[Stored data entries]

Segment Open

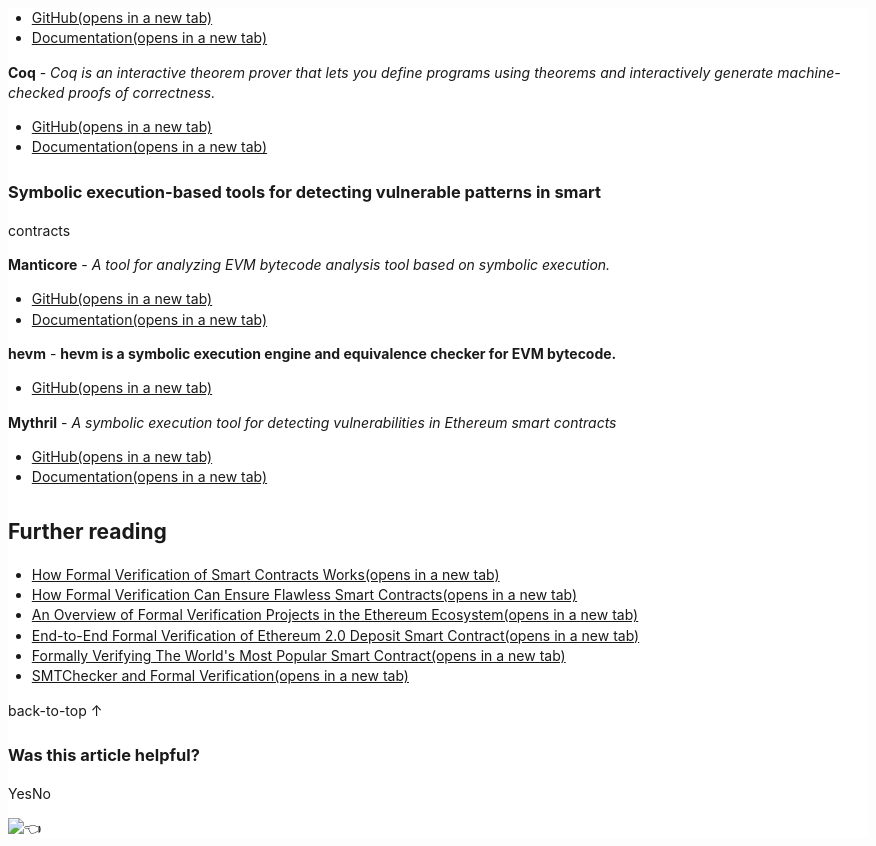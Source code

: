   * [GitHub(opens in a new tab)](https://github.com/isabelle-prover)
  * [Documentation(opens in a new tab)](https://isabelle.in.tum.de/documentation.html)

**Coq** \- _Coq is an interactive theorem prover that lets you define programs
using theorems and interactively generate machine-checked proofs of
correctness._

  * [GitHub(opens in a new tab)](https://github.com/coq/coq)
  * [Documentation(opens in a new tab)](https://coq.github.io/doc/v8.13/refman/index.html)

### Symbolic execution-based tools for detecting vulnerable patterns in smart
contracts

**Manticore** \- __A tool for analyzing EVM bytecode analysis tool based on
symbolic execution_._

  * [GitHub(opens in a new tab)](https://github.com/trailofbits/manticore)
  * [Documentation(opens in a new tab)](https://github.com/trailofbits/manticore/wiki)

**hevm** \- __hevm is a symbolic execution engine and equivalence checker for
EVM bytecode.__

  * [GitHub(opens in a new tab)](https://github.com/dapphub/dapptools/tree/master/src/hevm)

**Mythril** \- _A symbolic execution tool for detecting vulnerabilities in
Ethereum smart contracts_

  * [GitHub(opens in a new tab)](https://github.com/ConsenSys/mythril-classic)
  * [Documentation(opens in a new tab)](https://mythril-classic.readthedocs.io/en/develop/)

## Further reading

  * [How Formal Verification of Smart Contracts Works(opens in a new tab)](https://runtimeverification.com/blog/how-formal-verification-of-smart-contracts-works/)
  * [How Formal Verification Can Ensure Flawless Smart Contracts(opens in a new tab)](https://media.consensys.net/how-formal-verification-can-ensure-flawless-smart-contracts-cbda8ad99bd1)
  * [An Overview of Formal Verification Projects in the Ethereum Ecosystem(opens in a new tab)](https://github.com/leonardoalt/ethereum_formal_verification_overview)
  * [End-to-End Formal Verification of Ethereum 2.0 Deposit Smart Contract(opens in a new tab)](https://runtimeverification.com/blog/end-to-end-formal-verification-of-ethereum-2-0-deposit-smart-contract/)
  * [Formally Verifying The World's Most Popular Smart Contract(opens in a new tab)](https://www.zellic.io/blog/formal-verification-weth)
  * [SMTChecker and Formal Verification(opens in a new tab)](https://docs.soliditylang.org/en/v0.8.15/smtchecker.html)

back-to-top ↑

### Was this article helpful?

YesNo

![👈](https://cdnjs.cloudflare.com/ajax/libs/twemoji/12.0.4/2/svg/1f448.svg)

Segment Closed

◆ About this exercise:
Print exactly the lines of the records from the one containing "Ethereum smart contracts_" through the end, and nothing besides them.

◆ Output below:
Ethereum smart contracts_

  * [GitHub(opens in a new tab)](https://github.com/ConsenSys/mythril-classic)
  * [Documentation(opens in a new tab)](https://mythril-classic.readthedocs.io/en/develop/)

## Further reading

  * [How Formal Verification of Smart Contracts Works(opens in a new tab)](https://runtimeverification.com/blog/how-formal-verification-of-smart-contracts-works/)
  * [How Formal Verification Can Ensure Flawless Smart Contracts(opens in a new tab)](https://media.consensys.net/how-formal-verification-can-ensure-flawless-smart-contracts-cbda8ad99bd1)
  * [An Overview of Formal Verification Projects in the Ethereum Ecosystem(opens in a new tab)](https://github.com/leonardoalt/ethereum_formal_verification_overview)
  * [End-to-End Formal Verification of Ethereum 2.0 Deposit Smart Contract(opens in a new tab)](https://runtimeverification.com/blog/end-to-end-formal-verification-of-ethereum-2-0-deposit-smart-contract/)
  * [Formally Verifying The World's Most Popular Smart Contract(opens in a new tab)](https://www.zellic.io/blog/formal-verification-weth)
  * [SMTChecker and Formal Verification(opens in a new tab)](https://docs.soliditylang.org/en/v0.8.15/smtchecker.html)

back-to-top ↑

### Was this article helpful?

YesNo

![👈](https://cdnjs.cloudflare.com/ajax/libs/twemoji/12.0.4/2/svg/1f448.svg)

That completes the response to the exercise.